Life Settlements Corp. d/b/a Peachtree Life Settlements (“Peachtree”) entered into a contingent cost insurance contract with Syndicate 102 at Lloyd’s of London (“Syndicate 102”) to insure against the risk that living insureds under life policies which Peachtree purchased might live past his or her projected life expectancy. Some of the purchased life policies were placed by Peachtree with Life Receivables Trust (the “Trust”), an entity created by Peachtree for the express purpose of holding the policies. Syndicate 102 declined a claim by Peachtree after an insured outlived his life expectancy, asserting that the Trust made fraudulent misrepresentations regarding the date on which the underlying life policy was purchased, and also regarding the insured’s life expectancy. Syndicate 102 and the Trust arbitrated the dispute under the parties’ agreement, which commanded arbitration under American Arbitration Association rules.

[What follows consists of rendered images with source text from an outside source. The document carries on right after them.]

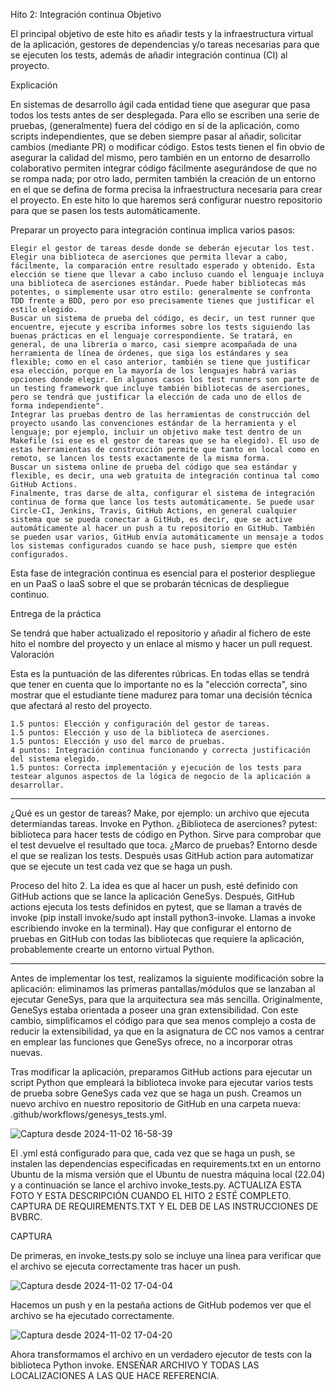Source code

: Hito 2: Integración continua
Objetivo

El principal objetivo de este hito es añadir tests y la infraestructura virtual de la aplicación, gestores de dependencias y/o tareas necesarias para que se ejecuten los tests, además de añadir integración continua (CI) al proyecto.

Explicación

En sistemas de desarrollo ágil cada entidad tiene que asegurar que pasa todos los tests antes de ser desplegada. Para ello se escriben una serie de pruebas, (generalmente) fuera del código en sí de la aplicación, como scripts independientes, que se deben siempre pasar al añadir, solicitar cambios (mediante PR) o modificar código. Estos tests tienen el fin obvio de asegurar la calidad del mismo, pero también en un entorno de desarrollo colaborativo permiten integrar código fácilmente asegurándose de que no se rompa nada; por otro lado, permiten también la creación de un entorno en el que se defina de forma precisa la infraestructura necesaria para crear el proyecto. En este hito lo que haremos será configurar nuestro repositorio para que se pasen los tests automáticamente.

Preparar un proyecto para integración continua implica varios pasos:

    Elegir el gestor de tareas desde donde se deberán ejecutar los test.
    Elegir una biblioteca de aserciones que permita llevar a cabo, fácilmente, la comparación entre resultado esperado y obtenido. Esta elección se tiene que llevar a cabo incluso cuando el lenguaje incluya una biblioteca de aserciones estándar. Puede haber bibliotecas más potentes, o simplemente usar otro estilo: generalmente se confronta TDD frente a BDD, pero por eso precisamente tienes que justificar el estilo elegido.
    Buscar un sistema de prueba del código, es decir, un test runner que encuentre, ejecute y escriba informes sobre los tests siguiendo las buenas prácticas en el lenguaje correspondiente. Se tratará, en general, de una librería o marco, casi siempre acompañada de una herramienta de línea de órdenes, que siga los estándares y sea flexible; como en el caso anterior, también se tiene que justificar esa elección, porque en la mayoría de los lenguajes habrá varias opciones donde elegir. En algunos casos los test runners son parte de un testing framework que incluye también bibliotecas de aserciones, pero se tendrá que justificar la elección de cada uno de ellos de forma independiente".
    Integrar las pruebas dentro de las herramientas de construcción del proyecto usando las convenciones estándar de la herramienta y el lenguaje; por ejemplo, incluir un objetivo make test dentro de un Makefile (si ese es el gestor de tareas que se ha elegido). El uso de estas herramientas de construcción permite que tanto en local como en remoto, se lancen los tests exactamente de la misma forma.
    Buscar un sistema online de prueba del código que sea estándar y flexible, es decir, una web gratuita de integración continua tal como GitHub Actions.
    Finalmente, tras darse de alta, configurar el sistema de integración continua de forma que lance los tests automáticamente. Se puede usar Circle-CI, Jenkins, Travis, GitHub Actions, en general cualquier sistema que se pueda conectar a GitHub, es decir, que se active automáticamente al hacer un push a tu repositorio en GitHub. También se pueden usar varios, GitHub envía automáticamente un mensaje a todos los sistemas configurados cuando se hace push, siempre que estén configurados.

Esta fase de integración continua es esencial para el posterior despliegue en un PaaS o IaaS sobre el que se probarán técnicas de despliegue continuo.

Entrega de la práctica

Se tendrá que haber actualizado el repositorio y añadir al fichero de este hito el nombre del proyecto y un enlace al mismo y hacer un pull request.
Valoración

Esta es la puntuación de las diferentes rúbricas. En todas ellas se tendrá que tener en cuenta que lo importante no es la "elección correcta", sino mostrar que el estudiante tiene madurez para tomar una decisión técnica que afectará al resto del proyecto.

    1.5 puntos: Elección y configuración del gestor de tareas.
    1.5 puntos: Elección y uso de la biblioteca de aserciones.
    1.5 puntos: Elección y uso del marco de pruebas.
    4 puntos: Integración continua funcionando y correcta justificación del sistema elegido.
    1.5 puntos: Correcta implementación y ejecución de los tests para testear algunos aspectos de la lógica de negocio de la aplicación a desarrollar.

--------------------------------------------------------------------------------

¿Qué es un gestor de tareas? Make, por ejemplo: un archivo que ejecuta determiandas tareas. Invoke en Python.
¿Biblioteca de aserciones? pytest: biblioteca para hacer tests de código en Python. Sirve para comprobar que el test devuelve el resultado que toca.
¿Marco de pruebas? Entorno desde el que se realizan los tests. Después usas GitHub action para automatizar que se ejecute un test cada vez que se haga un push.

Proceso del hito 2.
La idea es que al hacer un push, esté definido con GitHub actions que se lance la aplicación GeneSys. Después, GitHub actions ejecuta los tests definidos en pytest, que se llaman a través de invoke (pip install invoke/sudo apt install python3-invoke. Llamas a invoke escribiendo invoke en la terminal). Hay que configurar el entorno de pruebas en GitHub con todas las bibliotecas que requiere la aplicación, probablemente crearte un entorno virtual Python.

--------------------------------------------------------------------------------

Antes de implementar los test, realizamos la siguiente modificación sobre la aplicación: eliminamos las primeras pantallas/módulos que se lanzaban al ejecutar GeneSys, para que la arquitectura sea más sencilla. Originalmente, GeneSys estaba orientada a poseer una gran extensibilidad. Con este cambio, simplificamos el código para que sea menos complejo a costa de reducir la extensibilidad, ya que en la asignatura de CC nos vamos a centrar en emplear las funciones que GeneSys ofrece, no a incorporar otras nuevas.

Tras modificar la aplicación, preparamos GitHub actions para ejecutar un script Python que empleará la biblioteca invoke para ejecutar varios tests de prueba sobre GeneSys cada vez que se haga un push. Creamos un nuevo archivo en nuestro repositorio de GitHub en una carpeta nueva: .github/workflows/genesys_tests.yml.

![Captura desde 2024-11-02 16-58-39](https://github.com/user-attachments/assets/e5e85881-c54f-4f92-94d8-3034bbd6cad2)

El .yml está configurado para que, cada vez que se haga un push, se instalen las dependencias especificadas en requirements.txt en un entorno Ubuntu de la misma versión que el Ubuntu de nuestra máquina local (22.04) y a continuación se lance el archivo invoke_tests.py. ACTUALIZA ESTA FOTO Y ESTA DESCRIPCIÓN CUANDO EL HITO 2 ESTÉ COMPLETO. CAPTURA DE REQUIREMENTS.TXT Y EL DEB DE LAS INSTRUCCIONES DE BVBRC.

CAPTURA

De primeras, en invoke_tests.py solo se incluye una línea para verificar que el archivo se ejecuta correctamente tras hacer un push.

![Captura desde 2024-11-02 17-04-04](https://github.com/user-attachments/assets/72046e5f-f5c4-4911-94be-bfab347790fc)

Hacemos un push y en la pestaña actions de GitHub podemos ver que el archivo se ha ejecutado correctamente.

![Captura desde 2024-11-02 17-04-20](https://github.com/user-attachments/assets/67376c56-8b99-4aa7-8be2-5ecc9382bfdf)

Ahora transformamos el archivo en un verdadero ejecutor de tests con la biblioteca Python invoke.
ENSEÑAR ARCHIVO Y TODAS LAS LOCALIZACIONES A LAS QUE HACE REFERENCIA.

After Syndicate 102 unsuccessfully attempted to join Peachtree as a party to the arbitration (Peachtree was also a party to the contract containing the arbitration agreement), it successfully sought the arbitrators’ issuance of subpoenas commanding Peachtree to produce certain documents that the Trust was unable to obtain from Peachtree, due to Peachtree’s expressed position that it was not a party to the arbitration, and the arbitrators thus had no jurisdiction to issue orders binding on Peachtree. After Peachtree refused to comply with the subpoenas, Syndicate 102 filed an action in the federal district court seeking to compel compliance. The court ordered Peachtree to comply. Peachtree appealed, and the Second Circuit held – noting a split among the circuits – that the plain language of §7 of the Federal Arbitration Act does not authorize pre-hearing discovery from non-parties, and that a non-party may only be compelled to produce documents or testimony in conjunction with an appearance before the arbitral panel. The Court thus reversed the district court’s ruling ordering Peachtree to comply with the subpoenas. Life Settlements Corporation d/b/a Peachtree Life Settlements v. Syndicate 102 at Lloyd’s of London, No. 07-1197-cv (2d. Cir. Nov. 25, 2008).